### EXERCISE REQUIREMENTS
Filter this listing down to the lines that contain the word "only", and copy them.

────────────────────────────────────────

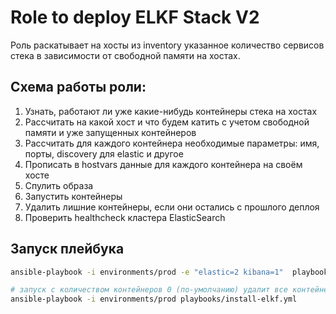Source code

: # Role to deploy ELKF Stack V2

Роль раскатывает на хосты из inventory указанное количество сервисов стека в зависимости от свободной памяти на хостах.

## Схема работы роли:
1. Узнать, работают ли уже какие-нибудь контейнеры стека на хостах
2. Рассчитать на какой хост и что будем катить с учетом свободной памяти и уже запущенных контейнеров
3. Рассчитать для каждого контейнера необходимые параметры: имя, порты, discovery для elastic и другое
4. Прописать в hostvars данные для каждого контейнера на своём хосте
5. Спулить образа
6. Запустить контейнеры
7. Удалить лишние контейнеры, если они остались с прошлого деплоя
8. Проверить healthcheck кластера ElasticSearch

## Запуск плейбука
```bash
ansible-playbook -i environments/prod -e "elastic=2 kibana=1"  playbooks/install-elkf.yml 
```

```bash
# запуск с количеством контейнеров 0 (по-умолчанию) удалит все контейнеры кластера с хостов
ansible-playbook -i environments/prod playbooks/install-elkf.yml
```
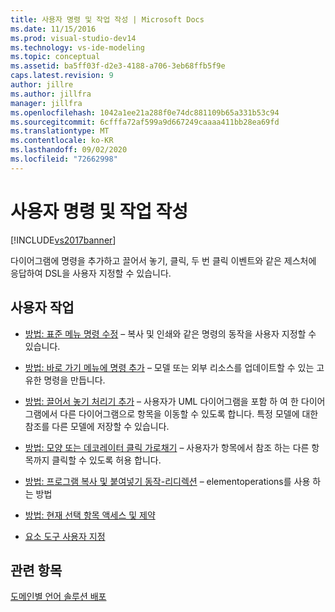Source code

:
 ```yaml
---
title: 사용자 명령 및 작업 작성 | Microsoft Docs
ms.date: 11/15/2016
ms.prod: visual-studio-dev14
ms.technology: vs-ide-modeling
ms.topic: conceptual
ms.assetid: ba5ff03f-d2e3-4188-a706-3eb68ffb5f9e
caps.latest.revision: 9
author: jillre
ms.author: jillfra
manager: jillfra
ms.openlocfilehash: 1042a1ee21a288f0e74dc881109b65a331b53c94
ms.sourcegitcommit: 6cfffa72af599a9d667249caaaa411bb28ea69fd
ms.translationtype: MT
ms.contentlocale: ko-KR
ms.lasthandoff: 09/02/2020
ms.locfileid: "72662998"
---
```

# <a name="writing-user-commands-and-actions"></a>사용자 명령 및 작업 작성
[!INCLUDE[vs2017banner](../includes/vs2017banner.md)]

다이어그램에 명령을 추가하고 끌어서 놓기, 클릭, 두 번 클릭 이벤트와 같은 제스처에 응답하여 DSL을 사용자 지정할 수 있습니다.

## <a name="user-actions"></a>사용자 작업

- [방법: 표준 메뉴 명령 수정](../modeling/how-to-modify-a-standard-menu-command-in-a-domain-specific-language.md) – 복사 및 인쇄와 같은 명령의 동작을 사용자 지정할 수 있습니다.

- [방법: 바로 가기 메뉴에 명령 추가](../modeling/how-to-add-a-command-to-the-shortcut-menu.md) – 모델 또는 외부 리소스를 업데이트할 수 있는 고유한 명령을 만듭니다.

- [방법: 끌어서 놓기 처리기 추가](../modeling/how-to-add-a-drag-and-drop-handler.md) – 사용자가 UML 다이어그램을 포함 하 여 한 다이어그램에서 다른 다이어그램으로 항목을 이동할 수 있도록 합니다. 특정 모델에 대한 참조를 다른 모델에 저장할 수 있습니다.

- [방법: 모양 또는 데코레이터 클릭 가로채기](../modeling/how-to-intercept-a-click-on-a-shape-or-decorator.md) – 사용자가 항목에서 참조 하는 다른 항목까지 클릭할 수 있도록 허용 합니다.

- [방법: 프로그램 복사 및 붙여넣기 동작-리디렉션](../misc/how-to-program-copy-and-paste-behavior-redirect.md) – elementoperations를 사용 하는 방법

- [방법: 현재 선택 항목 액세스 및 제약](../modeling/how-to-access-and-constrain-the-current-selection.md)

- [요소 도구 사용자 지정](../modeling/customizing-element-tools.md)

## <a name="see-also"></a>관련 항목
 [도메인별 언어 솔루션 배포](../modeling/deploying-domain-specific-language-solutions.md)
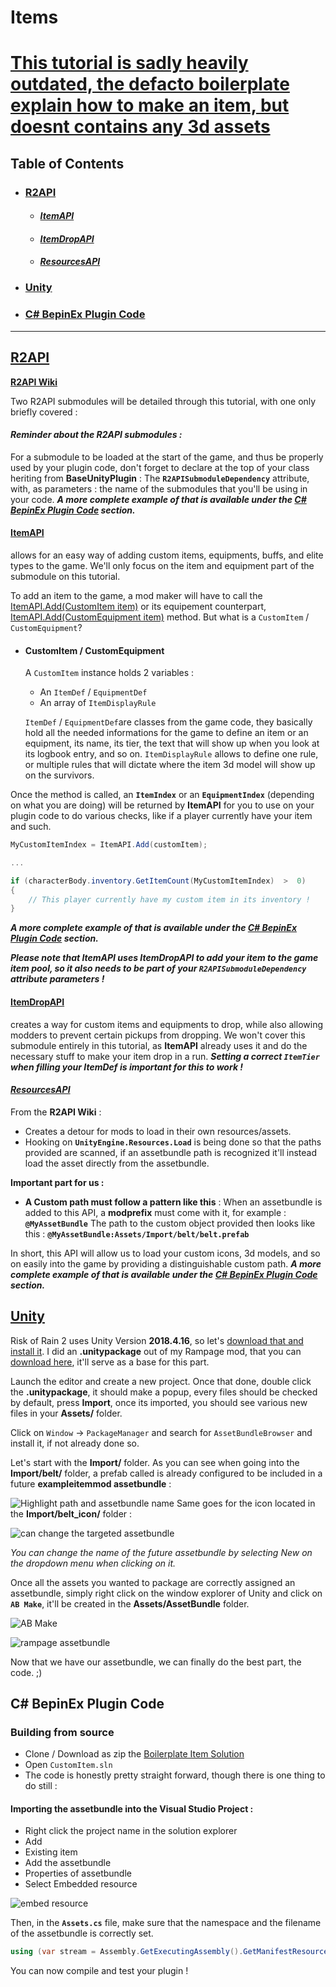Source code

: # Items

# [This tutorial is sadly heavily outdated, the defacto boilerplate explain how to make an item, but doesnt contains any 3d assets](https://github.com/risk-of-thunder/r2boilerplate)

## Table of Contents

- ### [R2API](https://github.com/risk-of-thunder/R2Wiki/wiki/Custom-Item-Creation#r2api-1)
	- #### [*ItemAPI*](https://github.com/risk-of-thunder/R2Wiki/wiki/Custom-Item-Creation#itemapi-1)
	- #### [*ItemDropAPI*](https://github.com/risk-of-thunder/R2Wiki/wiki/Custom-Item-Creation#itemdropapi-1)
	- #### [*ResourcesAPI*](https://github.com/risk-of-thunder/R2Wiki/wiki/Custom-Item-Creation#resourcesapi-1)
- ### [Unity](https://github.com/risk-of-thunder/R2Wiki/wiki/Custom-Item-Creation#unity-1)
- ### [C# BepinEx Plugin Code](https://github.com/risk-of-thunder/R2Wiki/wiki/Custom-Item-Creation#c-bepinex-plugin-code-1)
---
## [R2API](https://github.com/risk-of-thunder/R2API)
**[R2API Wiki](https://github.com/risk-of-thunder/R2API/wiki)**

Two R2API submodules will be detailed through this tutorial, with one only briefly covered :
#### *Reminder about the R2API submodules :*
For a submodule to be loaded at the start of the game, and thus be properly used by your plugin code, don't forget to declare at the top of your class heriting from **BaseUnityPlugin** : 
The **`R2APISubmoduleDependency`** attribute, with, as parameters : the name of the submodules that you'll be using in your code. 
***A more complete example of that is available under the [C# BepinEx Plugin Code](https://github.com/risk-of-thunder/R2Wiki/wiki/Custom-Item-Creation#c-bepinex-plugin-code-1) section.***

#### [ItemAPI](https://github.com/risk-of-thunder/R2API/blob/master/R2API/ItemAPI.cs)
allows for an easy way of adding custom items, equipments, buffs, and elite types to the game. We'll only focus on the item and equipment part of the submodule on this tutorial.

To add an item to the game, a mod maker will have to call the 
[ItemAPI.Add(CustomItem item)](https://github.com/risk-of-thunder/R2API/blob/master/R2API/ItemAPI.cs#L163) or its equipement counterpart, [ItemAPI.Add(CustomEquipment item)](https://github.com/risk-of-thunder/R2API/blob/master/R2API/ItemAPI.cs#L181) method.
But what is a `CustomItem` / `CustomEquipment`?

- #### CustomItem / CustomEquipment
	A `CustomItem` instance holds 2 variables : 
	- An `ItemDef` / `EquipmentDef`
	- An array of `ItemDisplayRule`
 
  `ItemDef` / `EquipmentDef`are classes from the game code, they basically hold all the needed informations for the game to define an item or an equipment, its name, its tier, the text that will show up when you look at its logbook entry, and so on.
  `ItemDisplayRule` allows to define one rule, or multiple rules that will dictate where the item 3d model will show up on the survivors.

Once the method is called, an **`ItemIndex`** or an **`EquipmentIndex`** (depending on what you are doing) will be returned by **ItemAPI** for you to use on your plugin code to do various checks, like if a player currently have your item and such.
```csharp
MyCustomItemIndex = ItemAPI.Add(customItem);

...

if (characterBody.inventory.GetItemCount(MyCustomItemIndex)  >  0)
{
	// This player currently have my custom item in its inventory !
}
```
***A more complete example of that is available under the [C# BepinEx Plugin Code](https://github.com/risk-of-thunder/R2Wiki/wiki/Custom-Item-Creation#c-bepinex-plugin-code-1) section.***

***Please note that ItemAPI uses ItemDropAPI to add your item to the game item pool, so it also needs to be part of your `R2APISubmoduleDependency` attribute parameters !***


#### [ItemDropAPI](https://github.com/risk-of-thunder/R2API/blob/master/R2API/ItemDropAPI.cs)
creates a way for custom items and equipments to drop, while also allowing modders to prevent certain pickups from dropping. We won't cover this submodule entirely in this tutorial, as **ItemAPI** already uses it and do the necessary stuff to make your item drop in a run. 
***Setting a correct **`ItemTier`** when filling your ItemDef is important for this to work !***

#### [*ResourcesAPI*](https://github.com/risk-of-thunder/R2API/blob/master/R2API/ResourcesAPI.cs)
From the **R2API Wiki** :
- Creates a detour for mods to load in their own resources/assets.
- Hooking on **`UnityEngine.Resources.Load`** is being done so that the paths provided are scanned, if an assetbundle path is recognized it'll instead load the asset directly from the assetbundle.

**Important part for us :**
- **A Custom path must follow a pattern like this** :
When an assetbundle is added to this API, a **modprefix** must come with it, for example : **`@MyAssetBundle`**
The path to the custom object provided then looks like this : **`@MyAssetBundle:Assets/Import/belt/belt.prefab`**

In short, this API will allow us to load your custom icons, 3d models, and so on easily into the game by providing a distinguishable custom path.
***A more complete example of that is available under the [C# BepinEx Plugin Code](https://github.com/risk-of-thunder/R2Wiki/wiki/Custom-Item-Creation#c-bepinex-plugin-code-1) section.***

## [Unity](https://unity.com)
Risk of Rain 2 uses Unity Version **2018.4.16**, so let's [download that and install it](https://download.unity3d.com/download_unity/e6e9ca02b32a/Windows64EditorInstaller/UnitySetup64-2018.4.16f1.exe).
I did an **.unitypackage** out of my Rampage mod, that you can [download here](https://github.com/xiaoxiao921/ItemLib/blob/master/AssetBundle%20Example%20Project.unitypackage), it'll serve as a base for this part.

Launch the editor and create a new project.
Once that done, double click the **.unitypackage**, it should make a popup, every files should be checked by default, press **Import**, once its imported, you should see various new files in your **Assets/** folder.

Click on `Window` -> `PackageManager` and search for `AssetBundleBrowser` and install it, if not already done so.

Let's start with the **Import/** folder.
As you can see when going into the **Import/belt/** folder, a prefab called is already configured to be included in a future **exampleitemmod assetbundle** :

![Highlight path and assetbundle name](https://i.imgur.com/6hCRT1n.png)
Same goes for the icon located in the **Import/belt_icon/** folder : 

![can change the targeted assetbundle](https://i.imgur.com/nUJ8Cmo.png)

*You can change the name of the future assetbundle by selecting New on the dropdown menu when clicking on it.*

Once all the assets you wanted to package are correctly assigned an assetbundle, simply right click on the window explorer of Unity and click on **`AB Make`**, it'll be created in the **Assets/AssetBundle** folder.

![AB Make](https://i.imgur.com/wWJTmie.png)

![rampage assetbundle](https://i.imgur.com/rQEZchv.png)

Now that we have our assetbundle, we can finally do the best part, the code. ;)

## C# BepinEx Plugin Code

### Building from source

- Clone / Download as zip the [Boilerplate Item Solution](https://github.com/xiaoxiao921/CustomItem)
- Open `CustomItem.sln`
- The code is honestly pretty straight forward, though there is one thing to do still :

#### Importing the assetbundle into the Visual Studio Project :
 - Right click the project name in the solution explorer 
 - Add 
 - Existing item 
 - Add the assetbundle
 - Properties of assetbundle
 - Select Embedded resource
 
![embed resource](https://cdn.discordapp.com/attachments/575431803523956746/685275050542235713/unknown.png)

Then, in the **`Assets.cs`** file, make sure that the namespace and the filename of the assetbundle is correctly set.
```csharp
using (var stream = Assembly.GetExecutingAssembly().GetManifestResourceStream("CustomItem.rampage"))
```

You can now compile and test your plugin !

────────────────────────────────────────

### WRITTEN RESPONSE
Two R2API submodules will be detailed through this tutorial, with one only briefly covered :
allows for an easy way of adding custom items, equipments, buffs, and elite types to the game. We'll only focus on the item and equipment part of the submodule on this tutorial.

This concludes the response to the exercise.